CONVIVÊNCIA ESCOLAR NO ENSINO FUNDAMENTAL

UM ESTUDO DE CASO SOBRE O BULLYING

  • Gabriela Maria Susin Universidade do Oeste de Santa Catarina (UNOESC).
  • Mônica Tessaro Universidade do Oeste de Santa Catarina (UNOESC).

Resumo

Compreendemos o fenômeno bullying como uma manifestação de violência que afeta os aspectos cognitivos e emocionais das crianças e, em consequência, prejudica as relações de convivência interpessoal na escolar, pois, refere-se uma ação de violência envolvendo aspectos físicos e psicológicos, de natureza intencional e repetitiva, sem aparente motivação. É praticado de forma individual ou coletiva, com o objetivo de intimidar e até mesmo agredir, causando dor, sofrimento e angústia às vítimas, em uma relação desequilibrada de poder entre os envolvidos (Brasil, 2015).

 Em razão das particularidades desta problemática, surge a necessidade da construção de práticas capazes de minimizar seus impactos. Uma das estratégias consideradas nesta pesquisa é a promoção da convivência escolar por meio da inserção do psicólogo escolar auxiliando na mediação e prevenção do bullying. Sob essa perspectiva com a finalidade de contribuir com o aprimoramento dos conhecimentos associados a importância da promoção da convivência escolar como uma ação de prevenção do fenômeno bullying, este estudo objetivou analisar os impactos de uma intervenção sobre a promoção da convivência escolar entre os alunos matriculados no 5º ano do Ensino Fundamental (EF) de uma escola pública, localizada no meio-oeste catarinense.

Trata-se de uma pesquisa qualitativa, do tipo estudo de caso. Análises desse tipo são compreendidas como um arranjo entre aspectos associados à observação, à reflexão e à interpretação. Conforme a investigação avança, o desenvolvimento de ações de embasamento para o estudo se torna necessárias, como: natureza de dados coletados, extensão da amostra, instrumentos de pesquisa e pressupostos teóricos (Gil, 2002).

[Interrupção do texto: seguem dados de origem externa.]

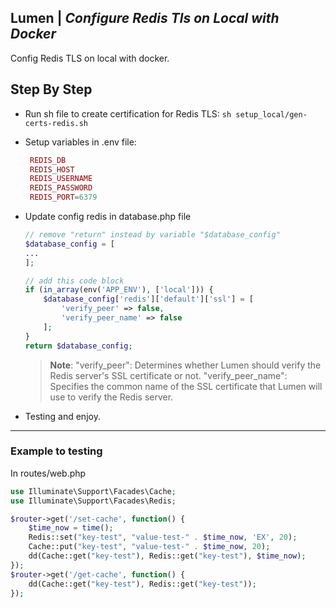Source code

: ## Lumen | _Configure Redis Tls on Local with Docker_

Config Redis TLS on local with docker.

## Step By Step

- Run sh file to create certification for Redis TLS: ``` sh setup_local/gen-certs-redis.sh ```
- Setup variables in .env file:
   ```php
    REDIS_DB
    REDIS_HOST
    REDIS_USERNAME
    REDIS_PASSWORD
    REDIS_PORT=6379
   ```
- Update config redis in database.php file
    ```php
    // remove "return" instead by variable "$database_config"
    $database_config = [
    ...
    ];
    
    // add this code block
    if (in_array(env('APP_ENV'), ['local'])) {
        $database_config['redis']['default']['ssl'] = [
            'verify_peer' => false,
            'verify_peer_name' => false
        ];
    }
    return $database_config;
    ```
    > **Note**: 
    > "verify_peer": Determines whether Lumen should verify the Redis server's SSL certificate or not. 
    > "verify_peer_name": Specifies the common name of the SSL certificate that Lumen will use to verify the Redis server.
    
- Testing and enjoy.

---
### Example to testing
In routes/web.php
```php
use Illuminate\Support\Facades\Cache;
use Illuminate\Support\Facades\Redis;

$router->get('/set-cache', function() {
    $time_now = time();
    Redis::set("key-test", "value-test-" . $time_now, 'EX', 20);
    Cache::put("key-test", "value-test-" . $time_now, 20);
    dd(Cache::get("key-test"), Redis::get("key-test"), $time_now);
});
$router->get('/get-cache', function() {
    dd(Cache::get("key-test"), Redis::get("key-test"));
});
```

O desenvolvimento da pesquisa ocorreu em uma escola de educação básica de um município situado no meio-oeste catarinense que atende aos anos iniciais do Ensino Fundamental. Todos os participantes estavam matriculados na turma do 5º ano do período vespertino e com idades entre 9 e 12 anos. É válido destacar que este estudo foi submetido ao Comitê de Ética e Pesquisa da Universidade do Oeste de Santa Catarina e aprovado sob parecer: Nº 6.021.453.

A justificativa de escolha em trabalhar com os alunos de 9 a 12 (5º ano do EF) se deu em decorrência de que crianças nesse período encontram-se em processo de desenvolvimento de consciência moral e social. Assim, é importante que as estratégias pedagógicas sejam capazes de estimulá-las a compreenderem-se como protagonistas dos processos, decidindo e escolhendo a forma de como manifestar o que sentem, buscando tornar-se capacitados para estabelecer equilíbrio nas relações interpessoais presentes no contexto escolar (Tognetta; Rosário, 2013).

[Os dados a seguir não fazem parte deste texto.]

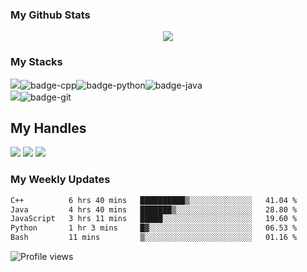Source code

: ### My Github Stats
<p align="center"> <img src="https://github-readme-stats.vercel.app/api?username=SI-Abid&show_icons=true&count_private=true&theme=tokyonight" />  
  
### My Stacks

<img src="https://img.shields.io/badge/Languages-151515?style=for-the-badge&logo=plex&logoColor=FFFFFF">![badge-cpp](https://img.shields.io/badge/c%2B%2B-151515?style=for-the-badge&logo=c%2B%2B&logoColor=79740e&labelColor=151515)![badge-python](https://img.shields.io/badge/python-151515?style=for-the-badge&logo=python&logoColor=79740e&labelColor=151515)![badge-java](https://img.shields.io/badge/java-151515?style=for-the-badge&logo=java&logoColor=79740e&labelColor=151515) <br/>
<img src="https://img.shields.io/badge/Frameworks-151515?style=for-the-badge&logo=IPFS&logoColor=FFFFFF">![badge-git](https://img.shields.io/badge/git-151515?style=for-the-badge&logo=git&logoColor=79740e&labelColor=151515) <br/>
<!-- <img src="https://img.shields.io/badge/Database-151515?style=for-the-badge&logo=Redis&logoColor=FFFFFF">![badge-mysql](https://img.shields.io/badge/mysql-151515?style=for-the-badge&logo=mysql&logoColor=79740e&labelColor=151515) -->
  
## My Handles
<!--  [<img src="https://img.shields.io/badge/ShahjalalShohag-151515?style=for-the-badge&logo=linkedin&logoColor=white">](https://www.linkedin.com/in/shahjalal-shohag-394332156/) -->
 [<img src="https://img.shields.io/badge/SI--Abid-151515?style=for-the-badge&logo=GitHub&logoColor=763daf">](https://profile-summary-for-github.com/user/SI-Abid) 
 [<img src="https://img.shields.io/badge/Saiham-151515?style=for-the-badge&logo=Codeforces&logoColor=763daf">](https://codeforces.com/profile/Saiham) 
 [<img src="https://img.shields.io/badge/coderabi-151515?style=for-the-badge&logo=CodeChef&logoColor=763daf">](https://www.codechef.com/users/coderabi) 
  

### My Weekly Updates
  
<!--START_SECTION:waka-->

```txt
C++          6 hrs 40 mins   ██████████▒░░░░░░░░░░░░░░   41.04 %
Java         4 hrs 40 mins   ███████▒░░░░░░░░░░░░░░░░░   28.80 %
JavaScript   3 hrs 11 mins   █████░░░░░░░░░░░░░░░░░░░░   19.60 %
Python       1 hr 3 mins     █▓░░░░░░░░░░░░░░░░░░░░░░░   06.53 %
Bash         11 mins         ▒░░░░░░░░░░░░░░░░░░░░░░░░   01.16 %
```

<!--END_SECTION:waka-->

  
![Profile views](https://gpvc.arturio.dev/SI-Abid)
  
<!--
**SI-Abid/SI-Abid** is a ✨ _special_ ✨ repository because its `README.md` (this file) appears on your GitHub profile.

Here are some ideas to get you started:

- 🔭 I’m currently working on ...
- 🌱 I’m currently learning ...
- 👯 I’m looking to collaborate on ...
- 🤔 I’m looking for help with ...
- 💬 Ask me about ...
- 📫 How to reach me: ...
- 😄 Pronouns: ...
- ⚡ Fun fact: ...
-->

<!-- [![Saiham's GitHub stats](https://github-readme-stats.vercel.app/api?username=SI-Abid&show_icons=true&theme=tokyonight)](https://github.com/anuraghazra/github-readme-stats)   -->
<!-- <a href="https://github.com/anuraghazra/github-readme-stats">
  <img align="center" src="https://github-readme-stats.vercel.app/api/pin/?username=SI-Abid&show_icons=true&theme=tokyonight&repo=SI-Abid" />
</a>   -->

Com relação aos encontros destinados a intervenção, esses foram realizados de maneira presencial, no período vespertino, organizados em 16 horas aulas, divididas entre observação e encontros formativos, tendo duração aproximada de dois meses. Portanto, nossos instrumentos de coleta de dados estão descritos no Quadro 1.

Quadro 1 – Instrumentos de coleta de dados

Etapa

Instrumento

Objetivo

Diagnóstico

1. Observação da turma, adaptação e análise do Clima Escolar  (Tognetta, 2022).

Entender e conhecer a organização das relações de convivência da turma. Duração de Observação: 8 horas-aula, em dias alternados da semana, sem aviso prévio.

2. Aplicação de Questionário adaptado das pesquisas de Hasper (2016) e Vinha e Tognetta (2010).

Compreender os conhecimentos prévios dos estudantes sobre a problemática bullying. Iniciar diálogo partindo destas concepções e adaptação do conteúdo e dos instrumentos a serem trabalhados em sala de aula.

Intervenção

3. Diário do Bullying, material adaptado do livro Autocompaixão, da autora Kristin Neff (2017).

Fornecer base teórica, registros escritos sobre experiências de bullying, espaço para diálogo e construção de atividades em sala de aula.

4. Dinâmica Autorrelato, adaptada de atividades propostas no site - Somos todos contra o bullying (2021).

Oportunizar reconhecimento e entendimento de semelhanças e diferenças entre o eu, o outro e o nós, assim como, diferentes manifestações de sentimentos, concepções, memórias, preferências e crenças.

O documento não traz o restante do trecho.